Cześć i czołem!
Jest mi z tym bardzo źle, ale nie jestem w stanie nadal prowadzić tego bloga. Niestety, ale zawieszam go na czas nieokreślony. Powoduje to brak czasu, dużo nauki oraz najważniejsze: brak weny. Na początku wydawało mi się, że podołam wyzwaniu, lecz tak się nie stało.
Powinnam w tym momencie usunąć bloga, ale byłby to błąd. Chociaż nie jestem pewna, czy wrócę i dokończę pisać, ale go zostawiam. Może mnie kiedyś natchnie by dokończyć historię Anastazji i Kaliny :)

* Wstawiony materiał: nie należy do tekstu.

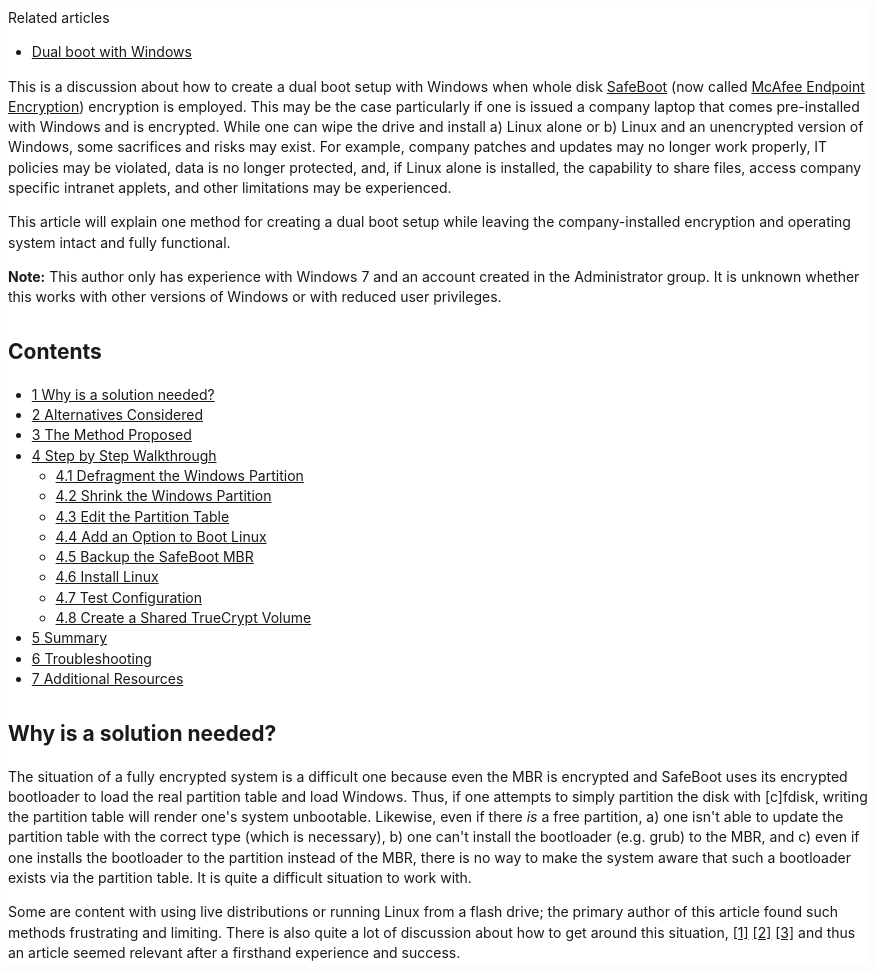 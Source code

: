 Related articles

*   [Dual boot with Windows](/index.php/Dual_boot_with_Windows "Dual boot with Windows")

This is a discussion about how to create a dual boot setup with Windows when whole disk [SafeBoot](http://www.mcafee.com/us/products/data-protection/endpoint-encryption.aspx) (now called [McAfee Endpoint Encryption](http://www.mcafee.com/us/products/data-protection/endpoint-encryption.aspx)) encryption is employed. This may be the case particularly if one is issued a company laptop that comes pre-installed with Windows and is encrypted. While one can wipe the drive and install a) Linux alone or b) Linux and an unencrypted version of Windows, some sacrifices and risks may exist. For example, company patches and updates may no longer work properly, IT policies may be violated, data is no longer protected, and, if Linux alone is installed, the capability to share files, access company specific intranet applets, and other limitations may be experienced.

This article will explain one method for creating a dual boot setup while leaving the company-installed encryption and operating system intact and fully functional.

**Note:** This author only has experience with Windows 7 and an account created in the Administrator group. It is unknown whether this works with other versions of Windows or with reduced user privileges.

## Contents

*   [1 Why is a solution needed?](#Why_is_a_solution_needed.3F)
*   [2 Alternatives Considered](#Alternatives_Considered)
*   [3 The Method Proposed](#The_Method_Proposed)
*   [4 Step by Step Walkthrough](#Step_by_Step_Walkthrough)
    *   [4.1 Defragment the Windows Partition](#Defragment_the_Windows_Partition)
    *   [4.2 Shrink the Windows Partition](#Shrink_the_Windows_Partition)
    *   [4.3 Edit the Partition Table](#Edit_the_Partition_Table)
    *   [4.4 Add an Option to Boot Linux](#Add_an_Option_to_Boot_Linux)
    *   [4.5 Backup the SafeBoot MBR](#Backup_the_SafeBoot_MBR)
    *   [4.6 Install Linux](#Install_Linux)
    *   [4.7 Test Configuration](#Test_Configuration)
    *   [4.8 Create a Shared TrueCrypt Volume](#Create_a_Shared_TrueCrypt_Volume)
*   [5 Summary](#Summary)
*   [6 Troubleshooting](#Troubleshooting)
*   [7 Additional Resources](#Additional_Resources)

## Why is a solution needed?

The situation of a fully encrypted system is a difficult one because even the MBR is encrypted and SafeBoot uses its encrypted bootloader to load the real partition table and load Windows. Thus, if one attempts to simply partition the disk with [c]fdisk, writing the partition table will render one's system unbootable. Likewise, even if there *is* a free partition, a) one isn't able to update the partition table with the correct type (which is necessary), b) one can't install the bootloader (e.g. grub) to the MBR, and c) even if one installs the bootloader to the partition instead of the MBR, there is no way to make the system aware that such a bootloader exists via the partition table. It is quite a difficult situation to work with.

Some are content with using live distributions or running Linux from a flash drive; the primary author of this article found such methods frustrating and limiting. There is also quite a lot of discussion about how to get around this situation, [[1]](http://ubuntuforums.org/showthread.php?t=1039401) [[2]](http://blog.nixpanic.net/2008/06/starting-safeboot-with-grub.html) [[3]](http://mbrfde.blogspot.com/2008/11/dual-boot-ubuntu-with-safeboot-fde_19.html) and thus an article seemed relevant after a firsthand experience and success.
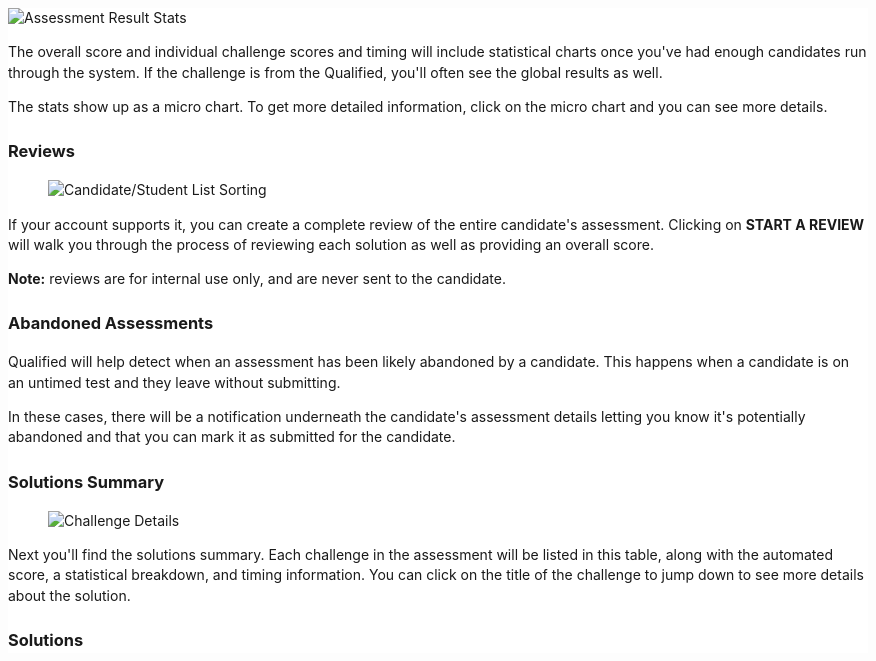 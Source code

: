![Assessment Result Stats](/images/content/images/hire/stats.png)

</figure>
</div>

The overall score and individual challenge scores and timing will include statistical charts once you've had enough candidates
run through the system. If the challenge is from the Qualified, you'll often see the global results as well.

The stats show up as a micro chart. To get more detailed information, click on the micro chart and you can see more details.

</div>

### Reviews

<div>
<figure class="align-right">

![Candidate/Student List Sorting](/images/content/images/hire/start-review.png)

</figure>
</div>

If your account supports it, you can create a complete review of the entire candidate's assessment. Clicking on **START A REVIEW** will walk you through the process of reviewing each solution as well as providing an overall score.

<div class="note-box note-box-info">

**Note:** reviews are for internal use only, and are never sent to the candidate.

</div>

### Abandoned Assessments

Qualified will help detect when an assessment has been likely abandoned by a candidate. This happens when a candidate is on an untimed test and they leave without submitting.

In these cases, there will be a notification underneath the candidate's assessment details letting you know it's potentially abandoned and that you can mark it as submitted for the candidate.

### Solutions Summary

<figure>

![Challenge Details](/images/content/images/hire/candidate-solution-summary.png)

</figure>

Next you'll find the solutions summary. Each challenge in the assessment will be listed in this table, along with the automated score, a statistical breakdown, and timing information. You can click on the title of the challenge to jump down to see more details about the solution.

### Solutions
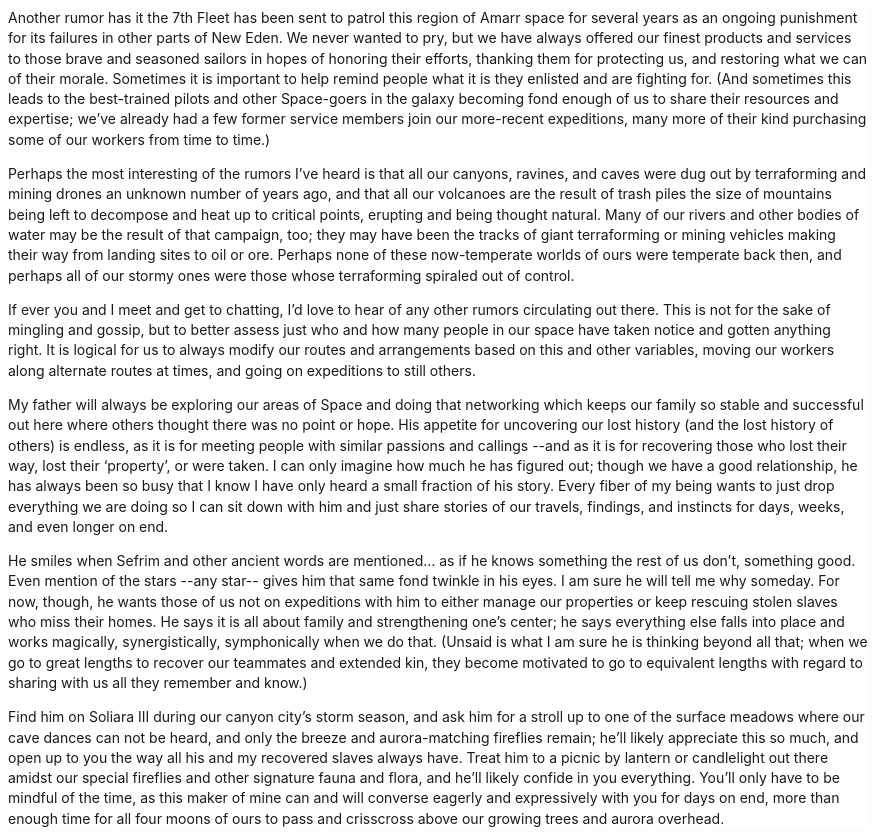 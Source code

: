 Another rumor has it the 7th Fleet has been sent to patrol this region of Amarr space for several years as an ongoing punishment for its failures in other parts of New Eden. We never wanted to pry, but we have always offered our finest products and services to those brave and seasoned sailors in hopes of honoring their efforts, thanking them for protecting us, and restoring what we can of their morale. Sometimes it is important to help remind people what it is they enlisted and are fighting for. (And sometimes this leads to the best-trained pilots and other Space-goers in the galaxy becoming fond enough of us to share their resources and expertise; we’ve already had a few former service members join our more-recent expeditions, many more of their kind purchasing some of our workers from time to time.)

Perhaps the most interesting of the rumors I’ve heard is that all our canyons, ravines, and caves were dug out by terraforming and mining drones an unknown number of years ago, and that all our volcanoes are the result of trash piles the size of mountains being left to decompose and heat up to critical points, erupting and being thought natural. Many of our rivers and other bodies of water may be the result of that campaign, too; they may have been the tracks of giant terraforming or mining vehicles making their way from landing sites to oil or ore. Perhaps none of these now-temperate worlds of ours were temperate back then, and perhaps all of our stormy ones were those whose terraforming spiraled out of control.

If ever you and I meet and get to chatting, I’d love to hear of any other rumors circulating out there. This is not for the sake of mingling and gossip, but to better assess just who and how many people in our space have taken notice and gotten anything right. It is logical for us to always modify our routes and arrangements based on this and other variables, moving our workers along alternate routes at times, and going on expeditions to still others.

My father will always be exploring our areas of Space and doing that networking which keeps our family so stable and successful out here where others thought there was no point or hope. His appetite for uncovering our lost history (and the lost history of others) is endless, as it is for meeting people with similar passions and callings --and as it is for recovering those who lost their way, lost their ‘property’, or were taken. I can only imagine how much he has figured out; though we have a good relationship, he has always been so busy that I know I have only heard a small fraction of his story. Every fiber of my being wants to just drop everything we are doing so I can sit down with him and just share stories of our travels, findings, and instincts for days, weeks, and even longer on end.

He smiles when Sefrim and other ancient words are mentioned… as if he knows something the rest of us don’t, something good. Even mention of the stars --any star-- gives him that same fond twinkle in his eyes. I am sure he will tell me why someday. For now, though, he wants those of us not on expeditions with him to either manage our properties or keep rescuing stolen slaves who miss their homes. He says it is all about family and strengthening one’s center; he says everything else falls into place and works magically, synergistically, symphonically when we do that. (Unsaid is what I am sure he is thinking beyond all that; when we go to great lengths to recover our teammates and extended kin, they become motivated to go to equivalent lengths with regard to sharing with us all they remember and know.)

Find him on Soliara III during our canyon city’s storm season, and ask him for a stroll up to one of the surface meadows where our cave dances can not be heard, and only the breeze and aurora-matching fireflies remain; he’ll likely appreciate this so much, and open up to you the way all his and my recovered slaves always have. Treat him to a picnic by lantern or candlelight out there amidst our special fireflies and other signature fauna and flora, and he’ll likely confide in you everything. You’ll only have to be mindful of the time, as this maker of mine can and will converse eagerly and expressively with you for days on end, more than enough time for all four moons of ours to pass and crisscross above our growing trees and aurora overhead.
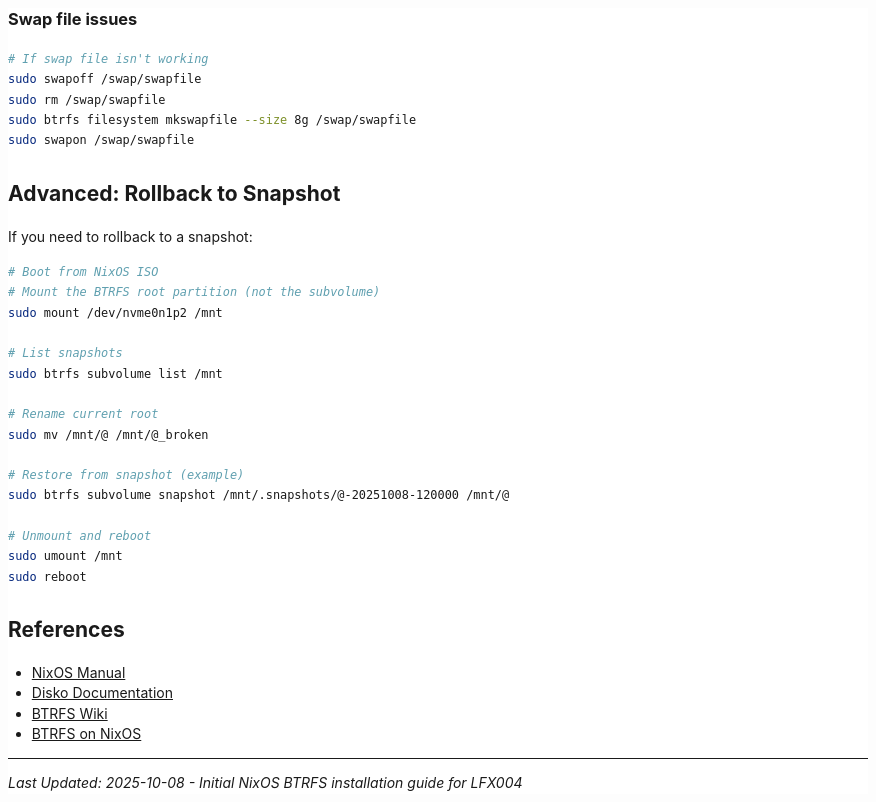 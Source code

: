 ### Swap file issues

```bash
# If swap file isn't working
sudo swapoff /swap/swapfile
sudo rm /swap/swapfile
sudo btrfs filesystem mkswapfile --size 8g /swap/swapfile
sudo swapon /swap/swapfile
```

## Advanced: Rollback to Snapshot

If you need to rollback to a snapshot:

```bash
# Boot from NixOS ISO
# Mount the BTRFS root partition (not the subvolume)
sudo mount /dev/nvme0n1p2 /mnt

# List snapshots
sudo btrfs subvolume list /mnt

# Rename current root
sudo mv /mnt/@ /mnt/@_broken

# Restore from snapshot (example)
sudo btrfs subvolume snapshot /mnt/.snapshots/@-20251008-120000 /mnt/@

# Unmount and reboot
sudo umount /mnt
sudo reboot
```

## References

- [NixOS Manual](https://nixos.org/manual/nixos/stable/)
- [Disko Documentation](https://github.com/nix-community/disko)
- [BTRFS Wiki](https://btrfs.wiki.kernel.org/)
- [BTRFS on NixOS](https://nixos.wiki/wiki/Btrfs)

---

*Last Updated: 2025-10-08 - Initial NixOS BTRFS installation guide for LFX004*
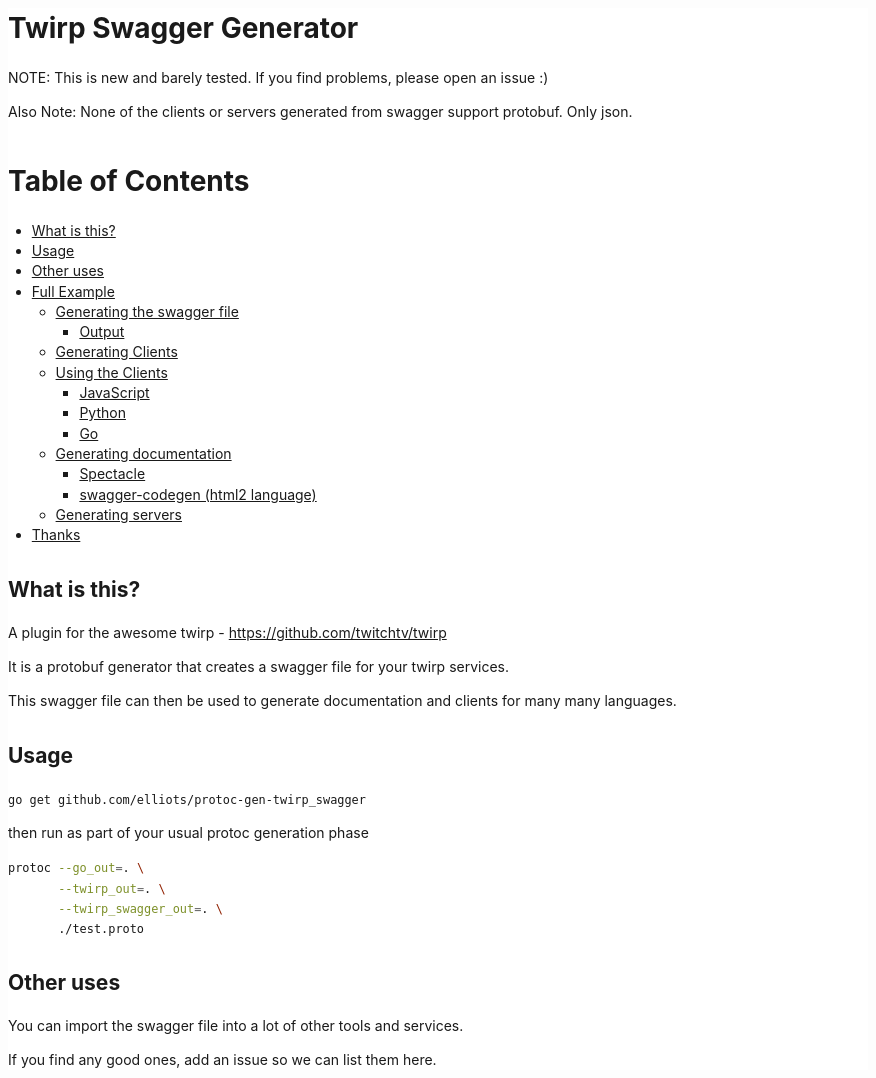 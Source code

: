 # Twirp Swagger Generator

NOTE: This is new and barely tested. If you find problems, please open an issue :)

Also Note: None of the clients or servers generated from swagger support protobuf. Only json.

Table of Contents
=================

  * [What is this?](#what-is-this)
  * [Usage](#usage)
  * [Other uses](#other-uses)
  * [Full Example](#full-example)
      * [Generating the swagger file](#generating-the-swagger-file)
        * [Output](#output)
      * [Generating Clients](#generating-clients)
      * [Using the Clients](#using-the-clients)
        * [JavaScript](#javascript)
        * [Python](#python)
        * [Go](#go)
      * [Generating documentation](#generating-documentation)
        * [Spectacle](#spectacle)
        * [swagger-codegen (html2 language)](#swagger-codegen-html2-language)
      * [Generating servers](#generating-servers)
  * [Thanks](#thanks)

## What is this?

A plugin for the awesome twirp - https://github.com/twitchtv/twirp

It is a protobuf generator that creates a swagger file for your twirp services.

This swagger file can then be used to generate documentation and clients for many many languages.


## Usage

`go get github.com/elliots/protoc-gen-twirp_swagger`

then run as part of your usual protoc generation phase


```bash
protoc --go_out=. \
       --twirp_out=. \
       --twirp_swagger_out=. \
       ./test.proto
```

## Other uses

You can import the swagger file into a lot of other tools and services.

If you find any good ones, add an issue so we can list them here.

Również byłoby mi źle usuwać blog nie informując was o tym, dlatego w końcu zebrałam się w sobie.
Co do tytułu rozdziału: dziękuję wam jeszcze raz! Jesteście niesamowici! Mimo, że zauważyłam 1750 wejść, dla niektórych to mało, to dla mnie jest dużo! Nie spodziewałabym się, że ktoś będzie zainteresowany moimi wypocinami, naprawdę. Oraz za te wszystkie miłe słowa, oraz wsparcie :)
Z tego miejsca chciałabym się z wami pożegnać, oraz życzyć niektórym z was weny, której mi zabrakło, do tworzenia! Oraz wszystkim Wesołych Świąt! :)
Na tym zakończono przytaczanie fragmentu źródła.